Collected data:
____

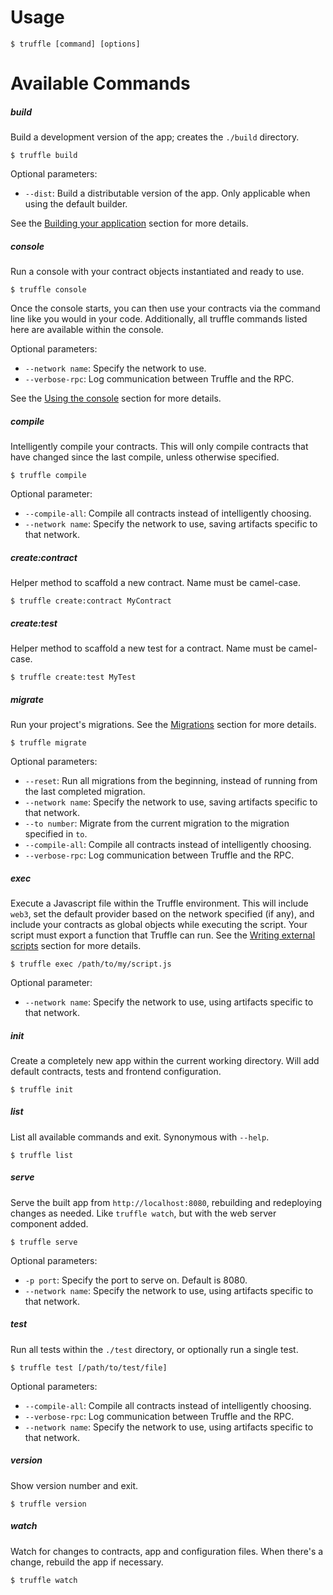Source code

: # Usage

```none
$ truffle [command] [options]
```

# Available Commands

##### build

Build a development version of the app; creates the `./build` directory.

```none
$ truffle build
```

Optional parameters:

* `--dist`: Build a distributable version of the app. Only applicable when using the default builder.

See the [Building your application](/getting_started/build) section for more details.

##### console

Run a console with your contract objects instantiated and ready to use.

```none
$ truffle console
```

Once the console starts, you can then use your contracts via the command line like you would in your code. Additionally, all truffle commands listed here are available within the console.

Optional parameters:

* `--network name`: Specify the network to use.
* `--verbose-rpc`: Log communication between Truffle and the RPC.

See the [Using the console](/getting_started/console) section for more details.

##### compile

Intelligently compile your contracts. This will only compile contracts that have changed since the last compile, unless otherwise specified.

```none
$ truffle compile
```

Optional parameter:

* `--compile-all`: Compile all contracts instead of intelligently choosing.
* `--network name`: Specify the network to use, saving artifacts specific to that network.

##### create:contract

Helper method to scaffold a new contract. Name must be camel-case.

```none
$ truffle create:contract MyContract
```

##### create:test

Helper method to scaffold a new test for a contract. Name must be camel-case.

```none
$ truffle create:test MyTest
```

##### migrate

Run your project's migrations. See the [Migrations](/getting_started/migrations) section for more details.

```none
$ truffle migrate
```

Optional parameters:

* `--reset`: Run all migrations from the beginning, instead of running from the last completed migration.
* `--network name`: Specify the network to use, saving artifacts specific to that network.
* `--to number`: Migrate from the current migration to the migration specified in `to`.
* `--compile-all`: Compile all contracts instead of intelligently choosing.
* `--verbose-rpc`: Log communication between Truffle and the RPC.

##### exec

Execute a Javascript file within the Truffle environment. This will include `web3`, set the default provider based on the network specified (if any), and include your contracts as global objects while executing the script. Your script must export a function that Truffle can run. See the [Writing external scripts](/getting_started/scripts) section for more details.

```none
$ truffle exec /path/to/my/script.js
```

Optional parameter:

* `--network name`: Specify the network to use, using artifacts specific to that network.

##### init

Create a completely new app within the current working directory. Will add default contracts, tests and frontend configuration.

```none
$ truffle init
```

##### list

List all available commands and exit. Synonymous with `--help`.

```none
$ truffle list
```

##### serve

Serve the built app from `http://localhost:8080`, rebuilding and redeploying changes as needed. Like `truffle watch`, but with the web server component added.

```none
$ truffle serve
```

Optional parameters:

* `-p port`: Specify the port to serve on. Default is 8080.
* `--network name`: Specify the network to use, using artifacts specific to that network.

##### test

Run all tests within the `./test` directory, or optionally run a single test.

```none
$ truffle test [/path/to/test/file]
```

Optional parameters:

* `--compile-all`: Compile all contracts instead of intelligently choosing.
* `--verbose-rpc`: Log communication between Truffle and the RPC.
* `--network name`: Specify the network to use, using artifacts specific to that network.

##### version

Show version number and exit.

```none
$ truffle version
```

##### watch

Watch for changes to contracts, app and configuration files. When there's a change, rebuild the app if necessary.

```none
$ truffle watch
```

<script>
  (function(i,s,o,g,r,a,m){i['GoogleAnalyticsObject']=r;i[r]=i[r]||function(){
  (i[r].q=i[r].q||[]).push(arguments)},i[r].l=1*new Date();a=s.createElement(o),
  m=s.getElementsByTagName(o)[0];a.async=1;a.src=g;m.parentNode.insertBefore(a,m)
  })(window,document,'script','https://www.google-analytics.com/analytics.js','ga');

  ga('create', 'UA-83874933-1', 'auto');
  ga('send', 'pageview');
</script>
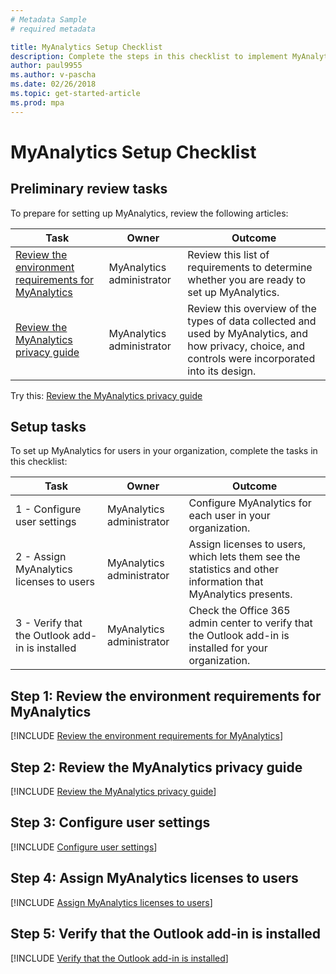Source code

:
 ```yaml
---
# Metadata Sample
# required metadata

title: MyAnalytics Setup Checklist
description: Complete the steps in this checklist to implement MyAnalytics in your organization
author: paul9955
ms.author: v-pascha
ms.date: 02/26/2018
ms.topic: get-started-article
ms.prod: mpa
---
```


# MyAnalytics Setup Checklist

## Preliminary review tasks

To prepare for setting up MyAnalytics, review the following articles:  

| Task | Owner | Outcome |
|------|-------|---------|
| [Review the environment requirements for MyAnalytics](Mya-setup-checklist.md#review-the-environment-requirements-for-myanalytics) | MyAnalytics administrator | Review this list of requirements to determine whether you are ready to set up MyAnalytics. |
| [Review the MyAnalytics privacy guide](Mya-setup-checklist.md#review-the-myanalytics-privacy-guide)  | MyAnalytics administrator | Review this overview of the types of data collected and used by MyAnalytics, and how privacy, choice, and controls were incorporated into its design.  |

Try this:  [Review the MyAnalytics privacy guide](#review-the-myanalytics-privacy-guide) 

## Setup tasks

To set up MyAnalytics for users in your organization, complete the tasks in this checklist: 

| Task | Owner | Outcome |
|------|-------|---------|
| 1 - Configure user settings  | MyAnalytics administrator | Configure MyAnalytics for each user in your organization.  |
| 2 - Assign MyAnalytics licenses to users  | MyAnalytics administrator | Assign licenses to users, which lets them see the statistics and other information that MyAnalytics presents.   |
| 3 - Verify that the Outlook add-in is installed  | MyAnalytics administrator | Check the Office 365 admin center to verify that the Outlook add-in is installed for your organization. |


## Step 1: Review the environment requirements for MyAnalytics

[!INCLUDE [Review the environment requirements for MyAnalytics](../Overview/Environment-Requirements.md)] 

## Step 2: Review the MyAnalytics privacy guide

[!INCLUDE [Review the MyAnalytics privacy guide](../Overview/Privacy-Guide.md)] 

## Step 3: Configure user settings

[!INCLUDE [Configure user settings](../Setup/Configure-MyA-User-Settings.md)] 

## Step 4: Assign MyAnalytics licenses to users

[!INCLUDE [Assign MyAnalytics licenses to users](../Setup/Assign-Licenses.md)] 

## Step 5: Verify that the Outlook add-in is installed

[!INCLUDE [Verify that the Outlook add-in is installed](../Setup/Verify-Add-in.md)] 
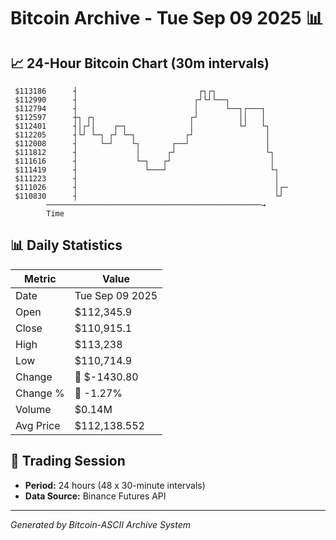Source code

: # Bitcoin Archive - Tue Sep 09 2025 📊

## 📈 24-Hour Bitcoin Chart (30m intervals)

```
 $113186      ┤                           ┌┐┌┐                 
 $112990      ┤                          ┌┘└┘└──┐              
 $112794      ┤                          │      └──┐┌───┐      
 $112597      ┼┐ ┌┐                     ┌┘         ││   │      
 $112401      ┤│┌┘│    ┌─┐              │          └┘   └┐     
 $112205      ┤└┘ └─┐ ┌┘ └─┐           ┌┘                │     
 $112008      ┤     └─┘    └┐       ┌──┘                 │     
 $111812      ┤             │      ┌┘                    └┐    
 $111616      ┤             └─┐   ┌┘                      │    
 $111419      ┤               └───┘                       └┐   
 $111223      ┤                                            │   
 $111026      ┤                                            │┌─ 
 $110830      ┤                                            └┘  
        ────────────────────────────────────────────────→
        Time
```

## 📊 Daily Statistics

| Metric | Value |
|--------|-------|
| Date | Tue Sep 09 2025 |
| Open | $112,345.9 |
| Close | $110,915.1 |
| High | $113,238 |
| Low | $110,714.9 |
| Change | 🔴 $-1430.80 |
| Change % | 🔴 -1.27% |
| Volume | $0.14M |
| Avg Price | $112,138.552 |

## 📅 Trading Session

- **Period:** 24 hours (48 x 30-minute intervals)
- **Data Source:** Binance Futures API

---
*Generated by Bitcoin-ASCII Archive System*
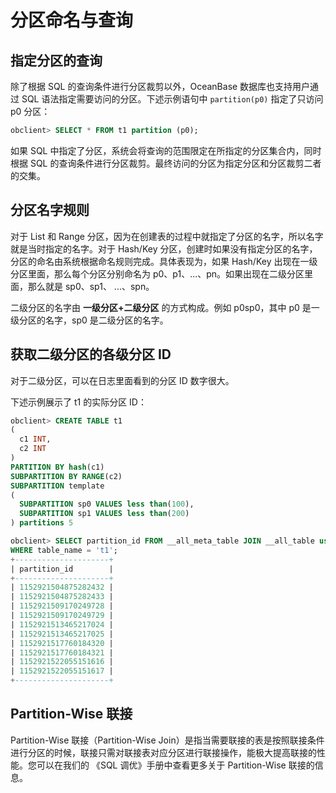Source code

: 分区命名与查询 
============================



指定分区的查询 
----------------

除了根据 SQL 的查询条件进行分区裁剪以外，OceanBase 数据库也支持用户通过 SQL 语法指定需要访问的分区。下述示例语句中 `partition(p0)` 指定了只访问 p0 分区：

```sql
obclient> SELECT * FROM t1 partition (p0);
```



如果 SQL 中指定了分区，系统会将查询的范围限定在所指定的分区集合内，同时根据 SQL 的查询条件进行分区裁剪。最终访问的分区为指定分区和分区裁剪二者的交集。

分区名字规则 
---------------

对于 List 和 Range 分区，因为在创建表的过程中就指定了分区的名字，所以名字就是当时指定的名字。对于 Hash/Key 分区，创建时如果没有指定分区的名字，分区的命名由系统根据命名规则完成。具体表现为，如果 Hash/Key 出现在一级分区里面，那么每个分区分别命名为 p0、p1、...、pn。如果出现在二级分区里面，那么就是 sp0、sp1、 ...、spn。

二级分区的名字由 **一级分区+二级分区** 的方式构成。例如 p0sp0，其中 p0 是一级分区的名字，sp0 是二级分区的名字。

获取二级分区的各级分区 ID 
-----------------------

对于二级分区，可以在日志里面看到的分区 ID 数字很大。

下述示例展示了 t1 的实际分区 ID：

```sql
obclient> CREATE TABLE t1
(
  c1 INT,
  c2 INT
)
PARTITION BY hash(c1)
SUBPARTITION BY RANGE(c2)
SUBPARTITION template
(
  SUBPARTITION sp0 VALUES less than(100),
  SUBPARTITION sp1 VALUES less than(200)
) partitions 5

obclient> SELECT partition_id FROM __all_meta_table JOIN __all_table using(table_id) 
WHERE table_name = 't1';
+---------------------+
| partition_id        |
+---------------------+
| 1152921504875282432 |
| 1152921504875282433 |
| 1152921509170249728 |
| 1152921509170249729 |
| 1152921513465217024 |
| 1152921513465217025 |
| 1152921517760184320 |
| 1152921517760184321 |
| 1152921522055151616 |
| 1152921522055151617 |
+---------------------+
```



Partition-Wise 联接 
--------------------------

Partition-Wise 联接（Partition-Wise Join）是指当需要联接的表是按照联接条件进行分区的时候，联接只需对联接表对应分区进行联接操作，能极大提高联接的性能。您可以在我们的 《SQL 调优》手册中查看更多关于 Partition-Wise 联接的信息。
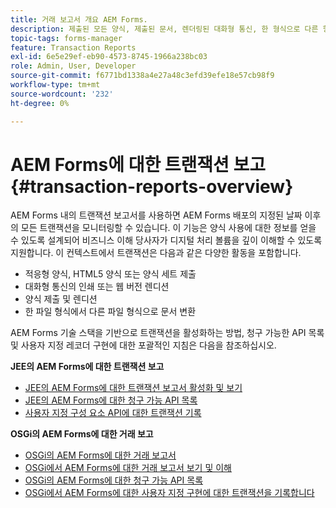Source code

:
 ```yaml
---
title: 거래 보고서 개요 AEM Forms.
description: 제출된 모든 양식, 제출된 문서, 렌더링된 대화형 통신, 한 형식으로 다른 형식으로 변환된 문서 등의 수를 유지합니다.
topic-tags: forms-manager
feature: Transaction Reports
exl-id: 6e5e29ef-eb90-4573-8745-1966a238bc03
role: Admin, User, Developer
source-git-commit: f6771bd1338a4e27a48c3efd39efe18e57cb98f9
workflow-type: tm+mt
source-wordcount: '232'
ht-degree: 0%

---
```


# AEM Forms에 대한 트랜잭션 보고 {#transaction-reports-overview}

AEM Forms 내의 트랜잭션 보고서를 사용하면 AEM Forms 배포의 지정된 날짜 이후의 모든 트랜잭션을 모니터링할 수 있습니다. 이 기능은 양식 사용에 대한 정보를 얻을 수 있도록 설계되어 비즈니스 이해 당사자가 디지털 처리 볼륨을 깊이 이해할 수 있도록 지원합니다. 이 컨텍스트에서 트랜잭션은 다음과 같은 다양한 활동을 포함합니다.

* 적응형 양식, HTML5 양식 또는 양식 세트 제출
* 대화형 통신의 인쇄 또는 웹 버전 렌디션
* 양식 제출 및 렌디션
* 한 파일 형식에서 다른 파일 형식으로 문서 변환

AEM Forms 기술 스택을 기반으로 트랜잭션을 활성화하는 방법, 청구 가능한 API 목록 및 사용자 지정 레코더 구현에 대한 포괄적인 지침은 다음을 참조하십시오.

**JEE의 AEM Forms에 대한 트랜잭션 보고**

* [JEE의 AEM Forms에 대한 트랜잭션 보고서 활성화 및 보기](/help/forms/using/transaction-report-overview-jee.md)
* [JEE의 AEM Forms에 대한 청구 가능 API 목록](/help/forms/using/transaction-reports-billable-apis-jee.md)
* [사용자 지정 구성 요소 API에 대한 트랜잭션 기록](/help/forms/using/record-transaction-custom-component-jee.md)

**OSGi의 AEM Forms에 대한 거래 보고**

* [OSGi의 AEM Forms에 대한 거래 보고서](/help/forms/using/transaction-reports-overview.md)
* [OSGi에서 AEM Forms에 대한 거래 보고서 보기 및 이해](/help/forms/using/viewing-and-understanding-transaction-reports.md)
* [OSGi의 AEM Forms에 대한 청구 가능 API 목록](/help/forms/using/transaction-reports-billable-apis.md)
* [OSGi에서 AEM Forms에 대한 사용자 지정 구현에 대한 트랜잭션을 기록합니다](/help/forms/using/record-transaction-custom-implementation.md)
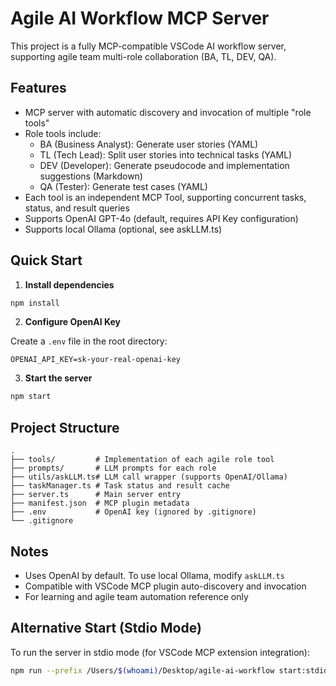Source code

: # Agile AI Workflow MCP Server

This project is a fully MCP-compatible VSCode AI workflow server, supporting agile team multi-role collaboration (BA, TL, DEV, QA).

## Features

- MCP server with automatic discovery and invocation of multiple "role tools"
- Role tools include:
  - BA (Business Analyst): Generate user stories (YAML)
  - TL (Tech Lead): Split user stories into technical tasks (YAML)
  - DEV (Developer): Generate pseudocode and implementation suggestions (Markdown)
  - QA (Tester): Generate test cases (YAML)
- Each tool is an independent MCP Tool, supporting concurrent tasks, status, and result queries
- Supports OpenAI GPT-4o (default, requires API Key configuration)
- Supports local Ollama (optional, see askLLM.ts)

## Quick Start

1. **Install dependencies**

```sh
npm install
```

2. **Configure OpenAI Key**

Create a `.env` file in the root directory:

```env
OPENAI_API_KEY=sk-your-real-openai-key
```

3. **Start the server**

```sh
npm start
```

## Project Structure

```text
.
├── tools/         # Implementation of each agile role tool
├── prompts/       # LLM prompts for each role
├── utils/askLLM.ts# LLM call wrapper (supports OpenAI/Ollama)
├── taskManager.ts # Task status and result cache
├── server.ts      # Main server entry
├── manifest.json  # MCP plugin metadata
├── .env           # OpenAI key (ignored by .gitignore)
└── .gitignore
```

## Notes

- Uses OpenAI by default. To use local Ollama, modify `askLLM.ts`
- Compatible with VSCode MCP plugin auto-discovery and invocation
- For learning and agile team automation reference only

## Alternative Start (Stdio Mode)

To run the server in stdio mode (for VSCode MCP extension integration):

```sh
npm run --prefix /Users/$(whoami)/Desktop/agile-ai-workflow start:stdio
```
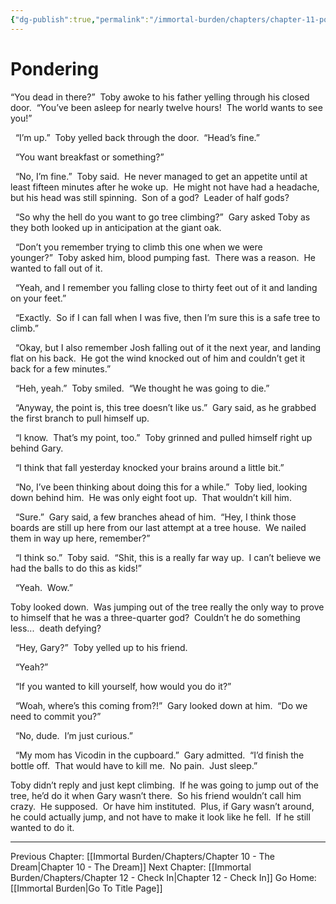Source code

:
 ```yaml
---
{"dg-publish":true,"permalink":"/immortal-burden/chapters/chapter-11-pondering/"}
---
```


# Pondering

“You dead in there?”  Toby awoke to his father yelling through his closed door.  “You’ve been asleep for nearly twelve hours!  The world wants to see you!”

  “I’m up.”  Toby yelled back through the door.  “Head’s fine.”

  “You want breakfast or something?”

  “No, I’m fine.”  Toby said.  He never managed to get an appetite until at least fifteen minutes after he woke up.  He might not have had a headache, but his head was still spinning.  Son of a god?  Leader of half gods?

  

  “So why the hell do you want to go tree climbing?”  Gary asked Toby as they both looked up in anticipation at the giant oak.

  “Don’t you remember trying to climb this one when we were younger?”  Toby asked him, blood pumping fast.  There was a reason.  He wanted to fall out of it. 

  “Yeah, and I remember you falling close to thirty feet out of it and landing on your feet.”

  “Exactly.  So if I can fall when I was five, then I’m sure this is a safe tree to climb.”

  “Okay, but I also remember Josh falling out of it the next year, and landing flat on his back.  He got the wind knocked out of him and couldn’t get it back for a few minutes.”

  “Heh, yeah.”  Toby smiled.  “We thought he was going to die.”

  “Anyway, the point is, this tree doesn’t like us.”  Gary said, as he grabbed the first branch to pull himself up.

  “I know.  That’s my point, too.”  Toby grinned and pulled himself right up behind Gary.

  “I think that fall yesterday knocked your brains around a little bit.”

  “No, I’ve been thinking about doing this for a while.”  Toby lied, looking down behind him.  He was only eight foot up.  That wouldn’t kill him.

  “Sure.”  Gary said, a few branches ahead of him.  “Hey, I think those boards are still up here from our last attempt at a tree house.  We nailed them in way up here, remember?”

  “I think so.”  Toby said.  “Shit, this is a really far way up.  I can’t believe we had the balls to do this as kids!”

  “Yeah.  Wow.”

Toby looked down.  Was jumping out of the tree really the only way to prove to himself that he was a three-quarter god?  Couldn’t he do something less...  death defying? 

  “Hey, Gary?”  Toby yelled up to his friend.

  “Yeah?”

  “If you wanted to kill yourself, how would you do it?”

  “Woah, where’s this coming from?!”  Gary looked down at him.  “Do we need to commit you?”

  “No, dude.  I’m just curious.”

  “My mom has Vicodin in the cupboard.”  Gary admitted.  “I’d finish the bottle off.  That would have to kill me.  No pain.  Just sleep.”

Toby didn’t reply and just kept climbing.  If he was going to jump out of the tree, he’d do it when Gary wasn’t there.  So his friend wouldn’t call him crazy.  He supposed.  Or have him instituted.  Plus, if Gary wasn’t around, he could actually jump, and not have to make it look like he fell.  If he still wanted to do it.

---
Previous Chapter: [[Immortal Burden/Chapters/Chapter 10 - The Dream\|Chapter 10 - The Dream]]
Next Chapter: [[Immortal Burden/Chapters/Chapter 12 -  Check In\|Chapter 12 -  Check In]]
Go Home: [[Immortal Burden\|Go To Title Page]]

____

Each line with the word "intervals" in the records above belongs in the result; copy all of them.

## 📈 24-Hour Bitcoin Chart (30m intervals)
- **Period:** 24 hours (48 x 30-minute intervals)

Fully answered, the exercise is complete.